昨年11月には60周年を迎えた同番組の記念コンサートで舞台に立った。現在3児の母となった茂森さんに、当時の生活や、歌に対する想いを聞いた。
うたのおねえさんをもう一度!?
――昨年60周年を迎えた「おかあさんといっしょ」。11月の記念コンサートでは、茂森さんも久しぶりに「あゆみおねえさん」として、子どもたちと再会されました。
茂森 あゆみ氏(以下、敬称略)
あらためて、番組の偉大さを感じましたね。その歴史にかかわれたことは本当に名誉、一生の財産だなと。私も母になって実感したのですが、つけっぱなしにして子どもに見せながら安心して家事ができる、こんなありがたい番組はありません。本当に助かりました。
できることならもう一度、うたのおねえさんをやり直したいくらい。いまなら若いころと違う表現ができる気がするんです。でも、あの動きはもう無理かも。先日のコンサートでご一緒した現役のおねえさんとは、20歳も違うんですから(笑)。
――武蔵野音楽大学在学中にうたのおねえさんに就任されました。もともとはオペラ歌手を目指していたそうですね。
茂森
はい。幼いころから歌が好きで、いつでもどこでも歌っていたらしいのですが、母がそれを「うまいね、いい声だね」とほめてくれるので、自分は歌がうまいんだと勝手に思い込んでいました(笑)。歌手になりたいと思ったのは、小学5年生のときに、当時世界最高のソプラノ歌手といわれた、レナータ・スコットのリサイタルを観たのがきっかけです。

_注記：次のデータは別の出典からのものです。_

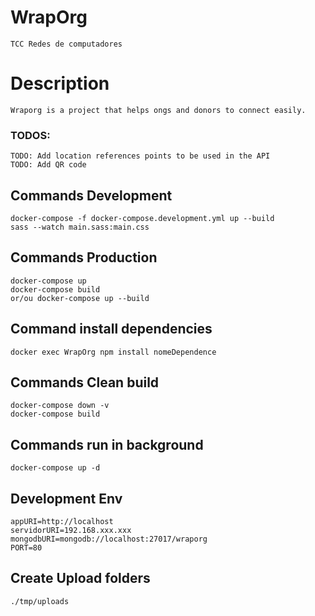 # WrapOrg
    TCC Redes de computadores

# Description
    Wraporg is a project that helps ongs and donors to connect easily.

### TODOS: 
    TODO: Add location references points to be used in the API
    TODO: Add QR code

## Commands Development
    docker-compose -f docker-compose.development.yml up --build
    sass --watch main.sass:main.css

## Commands Production
    docker-compose up
    docker-compose build
    or/ou docker-compose up --build

## Command install dependencies
    docker exec WrapOrg npm install nomeDependence

## Commands Clean build
    docker-compose down -v
    docker-compose build

## Commands run in background
    docker-compose up -d

## Development Env
    appURI=http://localhost
    servidorURI=192.168.xxx.xxx
    mongodbURI=mongodb://localhost:27017/wraporg
    PORT=80

## Create Upload folders
    ./tmp/uploads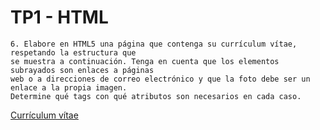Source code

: # TP1 - HTML

	6. Elabore en HTML5 una página que contenga su currículum vítae, respetando la estructura que
	se muestra a continuación. Tenga en cuenta que los elementos subrayados son enlaces a páginas
	web o a direcciones de correo electrónico y que la foto debe ser un enlace a la propia imagen.
	Determine qué tags con qué atributos son necesarios en cada caso. 
	
[Currículum vítae](https://github.com/JuanISacco/11086-PAW/blob/master/TP1%20-%20HTML/Punto%206/cvitae.html)

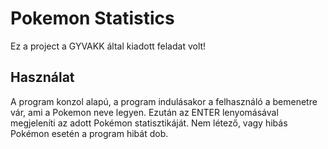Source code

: # Pokemon Statistics
Ez a project a GYVAKK által kiadott feladat volt!
## Használat
A program konzol alapú, a program indulásakor a felhasználó a bemenetre vár, ami a Pokemon neve legyen.
Ezután az ENTER lenyomásával megjeleníti az adott Pokémon statisztikáját. Nem létező, vagy hibás Pokémon esetén a program hibát dob.

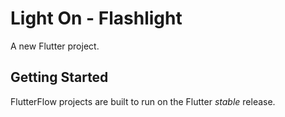 # Light On - Flashlight

A new Flutter project.

## Getting Started

FlutterFlow projects are built to run on the Flutter _stable_ release.
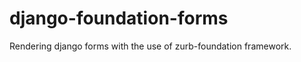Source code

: django-foundation-forms
=======================

Rendering django forms with the use of zurb-foundation framework.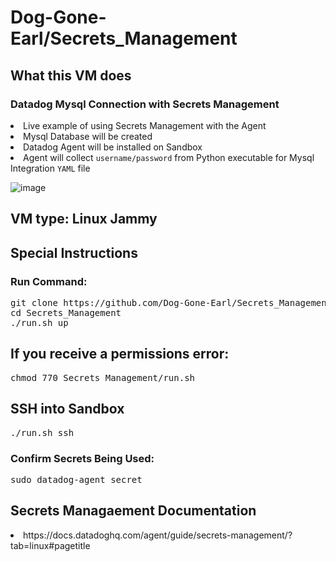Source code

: # Dog-Gone-Earl/Secrets_Management

## What this VM does
### Datadog Mysql Connection with Secrets Management

<li>Live example of using Secrets Management with the Agent</li>
<li>Mysql Database will be created</li>
<li>Datadog Agent will be installed on Sandbox</li>
<li>Agent will collect <code>username/password</code> from Python executable for Mysql Integration <code>YAML</code> file</li>

![image](https://github.com/Dog-Gone-Earl/Secrets_Management/assets/107069502/b6c0f7c6-d909-43cb-82db-fd1ef7dcf35e)


<pic of Mysql yaml config>
  
<Show datadog-agent secret command output>
  
<show Agent status showing config>
  
## VM type: Linux Jammy

## Special Instructions

### Run Command:
<pre>
git clone https://github.com/Dog-Gone-Earl/Secrets_Management.git 
cd Secrets_Management
./run.sh up
</pre>
  
## If you receive a permissions error:
<pre>chmod 770 Secrets_Management/run.sh</pre>

## SSH into Sandbox
<pre>./run.sh ssh</pre>
  
### Confirm Secrets Being Used:
<pre>
sudo datadog-agent secret</pre>

## Secrets Managaement Documentation
  <li><link>https://docs.datadoghq.com/agent/guide/secrets-management/?tab=linux#pagetitle</link></li>
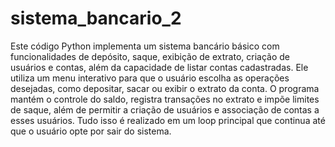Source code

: # sistema_bancario_2

Este código Python implementa um sistema bancário básico com funcionalidades de depósito, saque, exibição de extrato, criação de usuários e contas, além da capacidade de listar contas cadastradas. Ele utiliza um menu interativo para que o usuário escolha as operações desejadas, como depositar, sacar ou exibir o extrato da conta. O programa mantém o controle do saldo, registra transações no extrato e impõe limites de saque, além de permitir a criação de usuários e associação de contas a esses usuários. Tudo isso é realizado em um loop principal que continua até que o usuário opte por sair do sistema.
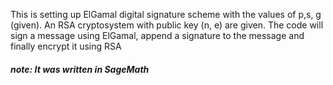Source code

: This is setting up ElGamal digital signature scheme with the values of
p,s, g (given). An RSA cryptosystem with
public key (n, e) are given. The code will sign a message
using ElGamal, append a signature to the message and finally encrypt it using RSA
##### note: It was written in SageMath
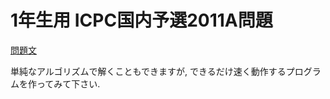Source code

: # 1年生用 ICPC国内予選2011A問題
[問題文](http://icpc.iisf.or.jp/past-icpc/domestic2011/contest/all_ja.html)

単純なアルゴリズムで解くこともできますが, できるだけ速く動作するプログラムを作ってみて下さい.
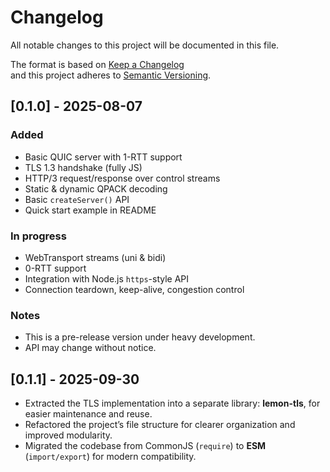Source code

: # Changelog

All notable changes to this project will be documented in this file.

The format is based on [Keep a Changelog](https://keepachangelog.com/en/1.0.0/)  
and this project adheres to [Semantic Versioning](https://semver.org/spec/v2.0.0.html).

## [0.1.0] - 2025-08-07
### Added
- Basic QUIC server with 1-RTT support
- TLS 1.3 handshake (fully JS)
- HTTP/3 request/response over control streams
- Static & dynamic QPACK decoding
- Basic `createServer()` API
- Quick start example in README

### In progress
- WebTransport streams (uni & bidi)
- 0-RTT support
- Integration with Node.js `https`-style API
- Connection teardown, keep-alive, congestion control

### Notes
- This is a pre-release version under heavy development.
- API may change without notice.


## [0.1.1] - 2025-09-30
- Extracted the TLS implementation into a separate library: **lemon-tls**, for easier maintenance and reuse.
- Refactored the project’s file structure for clearer organization and improved modularity.
- Migrated the codebase from CommonJS (`require`) to **ESM** (`import/export`) for modern compatibility.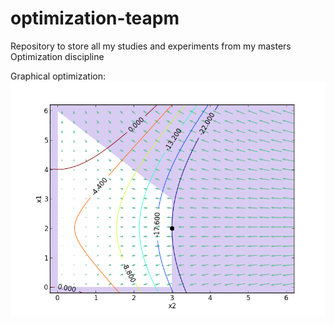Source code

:optimization-teapm
==================

Repository to store all my studies and experiments from my masters Optimization discipline

Graphical optimization:
![Figure3_2](/src/assignments/figure_3_2.png)
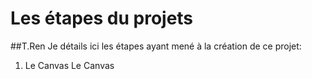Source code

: # Les étapes du projets
##T.Ren
Je détails ici les étapes ayant mené à la création de ce projet:
1. Le Canvas
Le Canvas 
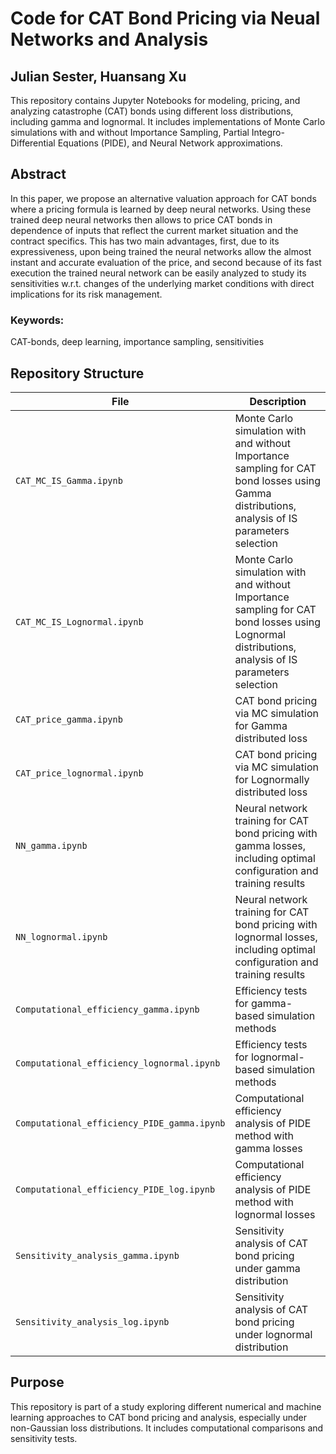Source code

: # Code for CAT Bond Pricing via Neual Networks and Analysis
## Julian Sester, Huansang Xu
This repository contains Jupyter Notebooks for modeling, pricing, and analyzing catastrophe (CAT) bonds using different loss distributions, including gamma and lognormal. It includes implementations of Monte Carlo simulations with and without Importance Sampling, Partial Integro-Differential Equations (PIDE), and Neural Network approximations.
## Abstract
In this paper, we propose an alternative valuation approach for CAT bonds where a pricing formula is learned by deep neural networks. Using these trained deep neural networks then allows to price CAT bonds in dependence of inputs that reflect the current market situation and the contract specifics. This has two main advantages, first, due to its expressiveness, upon being trained the neural networks allow the almost instant and accurate evaluation of the price, and second because of its fast execution the trained neural network can be easily analyzed to study its sensitivities w.r.t. changes of the underlying market conditions with direct implications for its risk management.
### Keywords: 
CAT-bonds, deep learning, importance sampling, sensitivities
## Repository Structure
| File                                        | Description                                                              |
| ------------------------------------------- | ------------------------------------------------------------------------ |
| `CAT_MC_IS_Gamma.ipynb`                     | Monte Carlo simulation with and without Importance sampling for CAT bond losses using Gamma distributions, analysis of IS parameters selection |
| `CAT_MC_IS_Lognormal.ipynb`                 | Monte Carlo simulation with and without Importance sampling for CAT bond losses using Lognormal distributions, analysis of IS parameters selection |
| `CAT_price_gamma.ipynb`                     | CAT bond pricing via MC simulation for Gamma distributed loss                       |
| `CAT_price_lognormal.ipynb`                 | CAT bond pricing via MC simulation for Lognormally distributed loss                   |
| `NN_gamma.ipynb`                            | Neural network training for CAT bond pricing with gamma losses, including optimal configuration and training results      |
| `NN_lognormal.ipynb`                        | Neural network training for CAT bond pricing with lognormal losses, including optimal configuration and training results   |
| `Computational_efficiency_gamma.ipynb`      | Efficiency tests for gamma-based simulation methods                      |
| `Computational_efficiency_lognormal.ipynb`  | Efficiency tests for lognormal-based simulation methods                  |
| `Computational_efficiency_PIDE_gamma.ipynb` | Computational efficiency analysis of PIDE method with gamma losses       |
| `Computational_efficiency_PIDE_log.ipynb`   | Computational efficiency analysis of PIDE method with lognormal losses   |
| `Sensitivity_analysis_gamma.ipynb`          | Sensitivity analysis of CAT bond pricing under gamma distribution        |
| `Sensitivity_analysis_log.ipynb`            | Sensitivity analysis of CAT bond pricing under lognormal distribution    |
## Purpose
This repository is part of a study exploring different numerical and machine learning approaches to CAT bond pricing and analysis, especially under non-Gaussian loss distributions. It includes computational comparisons and sensitivity tests.
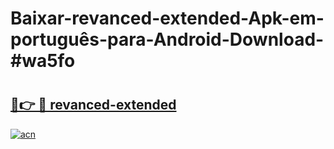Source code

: # Baixar-revanced-extended-Apk-em-português​-para-Android-Download-#wa5fo

# <h2><a href="https://ainizakaria.my?title=revanced-extended&ref=24M">🔗👉 🔴 revanced-extended</a></h2>

[![acn](https://github.com/user-attachments/assets/0f9c940e-d8b0-45ae-aac7-cd30a18b3e1c)](https://ainizakaria.my?title=revanced-extended&ref=24M)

姉の影響もありましたね。うちは三姉妹で、みんなクラシック音楽を習っていましたから。上京して、武蔵野音大に附属高校から通ったのも、一番上の姉と同じ。何となく自分もそうするものだと思っていました。だから、大学3年でうたのおねえさんのオーディションを受けてみたらと、先生から勧められたときは、正直ピンとこなかったんです。姉と同じようにオペラの道を目指して、大学院に進もうと考えていましたから。